● **WORK ORDER**
The records below are to be transcribed exactly, with the pictures removed.

● **INPUT RECORDS**
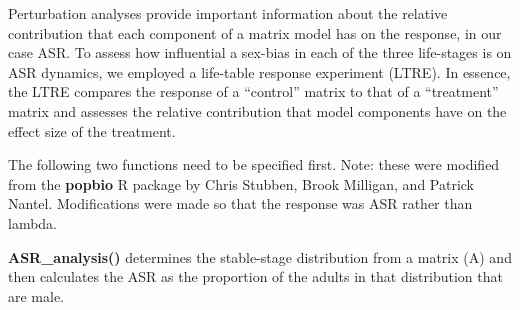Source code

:\documentclass[]{article}
\begin{document}
Perturbation analyses provide important information about the relative
contribution that each component of a matrix model has on the response,
in our case ASR. To assess how influential a sex-bias in each of the
three life-stages is on ASR dynamics, we employed a life-table response
experiment (LTRE). In essence, the LTRE compares the response of a
``control'' matrix to that of a ``treatment'' matrix and assesses the
relative contribution that model components have on the effect size of
the treatment.

The following two functions need to be specified first. Note: these were
modified from the \textbf{popbio} R package by Chris Stubben, Brook
Milligan, and Patrick Nantel. Modifications were made so that the
response was ASR rather than lambda.

\textbf{ASR\_analysis()} determines the stable-stage distribution from a
matrix (A) and then calculates the ASR as the proportion of the adults
in that distribution that are male.
\end{document}
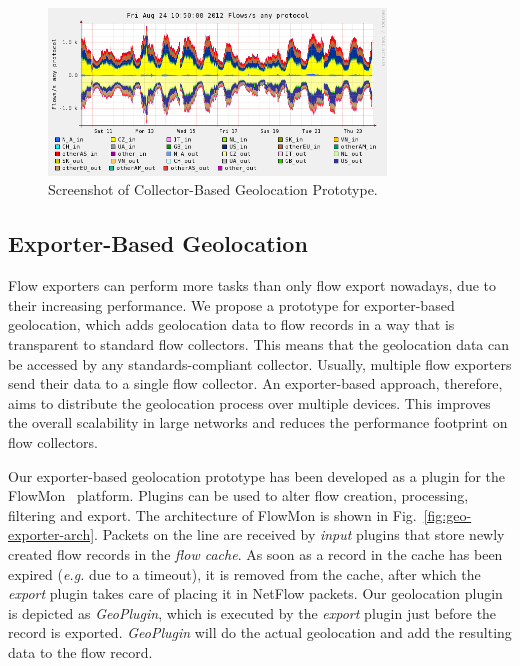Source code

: \begin{figure}[!tb]
    \centering
    \includegraphics[width=0.8\textwidth]{figures/paper-geolocation/nfgeodump.png}
    \caption{Screenshot of Collector-Based Geolocation Prototype.}
    \label{fig:geo-nfgeodump_screenshot}
\end{figure}

\subsection{Exporter-Based Geolocation} \label{subsec:geo-exporter_based_geolocation}

Flow exporters can perform more tasks than only flow export nowadays, due to their increasing performance. We propose a prototype for exporter-based geolocation, which adds geolocation data to flow records in a way that is transparent to standard flow collectors. This means that the geolocation data can be accessed by any standards-compliant collector. Usually, multiple flow exporters send their data to a single flow collector. An exporter-based approach, therefore, aims to distribute the geolocation process over multiple devices. This improves the overall scalability in large networks and reduces the performance footprint on flow collectors.

Our exporter-based geolocation prototype has been developed as a plugin for the FlowMon~\cite{FlowmonNetworks--Flowmon} platform. Plugins can be used to alter flow creation, processing, filtering and export. The architecture of FlowMon is shown in Fig.~\ref{fig:geo-exporter-arch}. Packets on the line are received by \textit{input} plugins that store newly created flow records in the \textit{flow cache}. As soon as a record in the cache has been expired (\textit{e.g.} due to a timeout), it is removed from the cache, after which the \textit{export} plugin takes care of placing it in NetFlow packets. Our geolocation plugin is depicted as \textit{GeoPlugin}, which is executed by the \textit{export} plugin just before the record is exported. \textit{GeoPlugin} will do the actual geolocation and add the resulting data to the flow record.

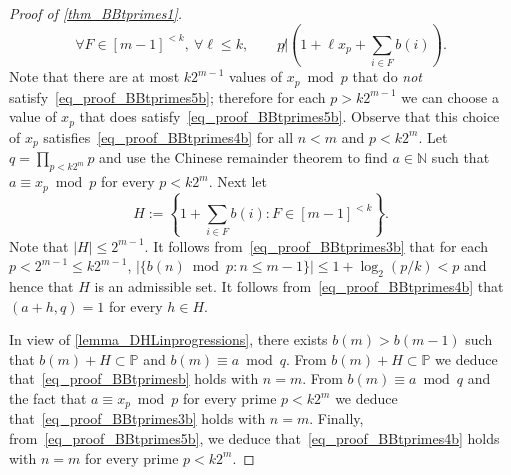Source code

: \documentclass[10pt,dvipsnames]{article}
\theoremstyle{definition}
\theoremstyle{plain}
\renewcommand{\P}{\mathbb{P}}
\newcommand{\N}{\mathbb{N}}
\begin{document}
\begin{appendices}
\begin{proof}[Proof of \cref{thm_BBtprimes1}]
\begin{equation}\label{eq_proof_BBtprimes5b}
    \forall F\in[m-1]^{<k},\ \forall\ell\leq k,\qquad p\not|\left(1+\ell x_p+\sum_{i\in F}b(i)\right).
\end{equation}
Note that there are at most $k2^{m-1}$ values of $x_p\bmod p$ that do \emph{not} satisfy~\eqref{eq_proof_BBtprimes5b}; therefore for each $p>k2^{m-1}$ we can choose a value of $x_p$ that does satisfy~\eqref{eq_proof_BBtprimes5b}.
Observe that this choice of $x_p$ satisfies~\eqref{eq_proof_BBtprimes4b} for all $n<m$ and $p<k2^{m}$.
Let $q=\prod_{p<k2^{m}}p$ and use the Chinese remainder theorem to find $a\in\N$ such that $a\equiv x_p\bmod p$ for every $p<k2^{m}$.
Next let
$$H:=\left\{1+\sum_{i\in F}b(i):F\in[m-1]^{<k}\right\}.$$
Note that $|H|\leq 2^{m-1}$.
It follows from~\eqref{eq_proof_BBtprimes3b} that for each $p<2^{m-1}\leq k2^{m-1}$, $|\{b(n)\bmod p:n\leq m-1\}|\leq1+\log_2(p/k)< p$ and hence that $H$ is an admissible set.
It follows from~\eqref{eq_proof_BBtprimes4b} that $(a+h,q)=1$ for every $h\in H$.

In view of \cref{lemma_DHLinprogressions}, there exists $b(m)>b(m-1)$ such that $b(m)+H\subset\P$ and $b(m)\equiv a\bmod q$.
From $b(m)+H\subset\P$ we deduce that~\eqref{eq_proof_BBtprimesb} holds with $n=m$.
From $b(m)\equiv a\bmod q$ and the fact that $a\equiv x_p\bmod p$ for every prime $p<k2^{m}$ we deduce that~\eqref{eq_proof_BBtprimes3b} holds with $n=m$.
Finally, from~\eqref{eq_proof_BBtprimes5b}, we deduce that~\eqref{eq_proof_BBtprimes4b} holds with $n=m$ for every prime $p<k2^{m}$.
\end{proof}
\end{appendices}



\end{document}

● **EXPECTED ANSWER**
Source code

:\documentclass[]{article}
\begin{document}
Perturbation analyses provide important information about the relative
contribution that each component of a matrix model has on the response,
in our case ASR. To assess how influential a sex-bias in each of the
three life-stages is on ASR dynamics, we employed a life-table response
experiment (LTRE). In essence, the LTRE compares the response of a
``control'' matrix to that of a ``treatment'' matrix and assesses the
relative contribution that model components have on the effect size of
the treatment.

The following two functions need to be specified first. Note: these were
modified from the \textbf{popbio} R package by Chris Stubben, Brook
Milligan, and Patrick Nantel. Modifications were made so that the
response was ASR rather than lambda.

\textbf{ASR\_analysis()} determines the stable-stage distribution from a
matrix (A) and then calculates the ASR as the proportion of the adults
in that distribution that are male.
\end{document}
Source code

: \begin{figure}[!tb]
    \centering
    \includegraphics[width=0.8\textwidth]{figures/paper-geolocation/nfgeodump.png}
    \caption{Screenshot of Collector-Based Geolocation Prototype.}
    \label{fig:geo-nfgeodump_screenshot}
\end{figure}

\subsection{Exporter-Based Geolocation} \label{subsec:geo-exporter_based_geolocation}

Flow exporters can perform more tasks than only flow export nowadays, due to their increasing performance. We propose a prototype for exporter-based geolocation, which adds geolocation data to flow records in a way that is transparent to standard flow collectors. This means that the geolocation data can be accessed by any standards-compliant collector. Usually, multiple flow exporters send their data to a single flow collector. An exporter-based approach, therefore, aims to distribute the geolocation process over multiple devices. This improves the overall scalability in large networks and reduces the performance footprint on flow collectors.

Our exporter-based geolocation prototype has been developed as a plugin for the FlowMon~\cite{FlowmonNetworks--Flowmon} platform. Plugins can be used to alter flow creation, processing, filtering and export. The architecture of FlowMon is shown in Fig.~\ref{fig:geo-exporter-arch}. Packets on the line are received by \textit{input} plugins that store newly created flow records in the \textit{flow cache}. As soon as a record in the cache has been expired (\textit{e.g.} due to a timeout), it is removed from the cache, after which the \textit{export} plugin takes care of placing it in NetFlow packets. Our geolocation plugin is depicted as \textit{GeoPlugin}, which is executed by the \textit{export} plugin just before the record is exported. \textit{GeoPlugin} will do the actual geolocation and add the resulting data to the flow record.

Source code

: \documentclass[10pt,dvipsnames]{article}
\theoremstyle{definition}
\theoremstyle{plain}
\renewcommand{\P}{\mathbb{P}}
\newcommand{\N}{\mathbb{N}}
\begin{document}
\begin{appendices}
\begin{proof}[Proof of \cref{thm_BBtprimes1}]
\begin{equation}\label{eq_proof_BBtprimes5b}
    \forall F\in[m-1]^{<k},\ \forall\ell\leq k,\qquad p\not|\left(1+\ell x_p+\sum_{i\in F}b(i)\right).
\end{equation}
Note that there are at most $k2^{m-1}$ values of $x_p\bmod p$ that do \emph{not} satisfy~\eqref{eq_proof_BBtprimes5b}; therefore for each $p>k2^{m-1}$ we can choose a value of $x_p$ that does satisfy~\eqref{eq_proof_BBtprimes5b}.
Observe that this choice of $x_p$ satisfies~\eqref{eq_proof_BBtprimes4b} for all $n<m$ and $p<k2^{m}$.
Let $q=\prod_{p<k2^{m}}p$ and use the Chinese remainder theorem to find $a\in\N$ such that $a\equiv x_p\bmod p$ for every $p<k2^{m}$.
Next let
$$H:=\left\{1+\sum_{i\in F}b(i):F\in[m-1]^{<k}\right\}.$$
Note that $|H|\leq 2^{m-1}$.
It follows from~\eqref{eq_proof_BBtprimes3b} that for each $p<2^{m-1}\leq k2^{m-1}$, $|\{b(n)\bmod p:n\leq m-1\}|\leq1+\log_2(p/k)< p$ and hence that $H$ is an admissible set.
It follows from~\eqref{eq_proof_BBtprimes4b} that $(a+h,q)=1$ for every $h\in H$.

In view of \cref{lemma_DHLinprogressions}, there exists $b(m)>b(m-1)$ such that $b(m)+H\subset\P$ and $b(m)\equiv a\bmod q$.
From $b(m)+H\subset\P$ we deduce that~\eqref{eq_proof_BBtprimesb} holds with $n=m$.
From $b(m)\equiv a\bmod q$ and the fact that $a\equiv x_p\bmod p$ for every prime $p<k2^{m}$ we deduce that~\eqref{eq_proof_BBtprimes3b} holds with $n=m$.
Finally, from~\eqref{eq_proof_BBtprimes5b}, we deduce that~\eqref{eq_proof_BBtprimes4b} holds with $n=m$ for every prime $p<k2^{m}$.
\end{proof}
\end{appendices}



\end{document}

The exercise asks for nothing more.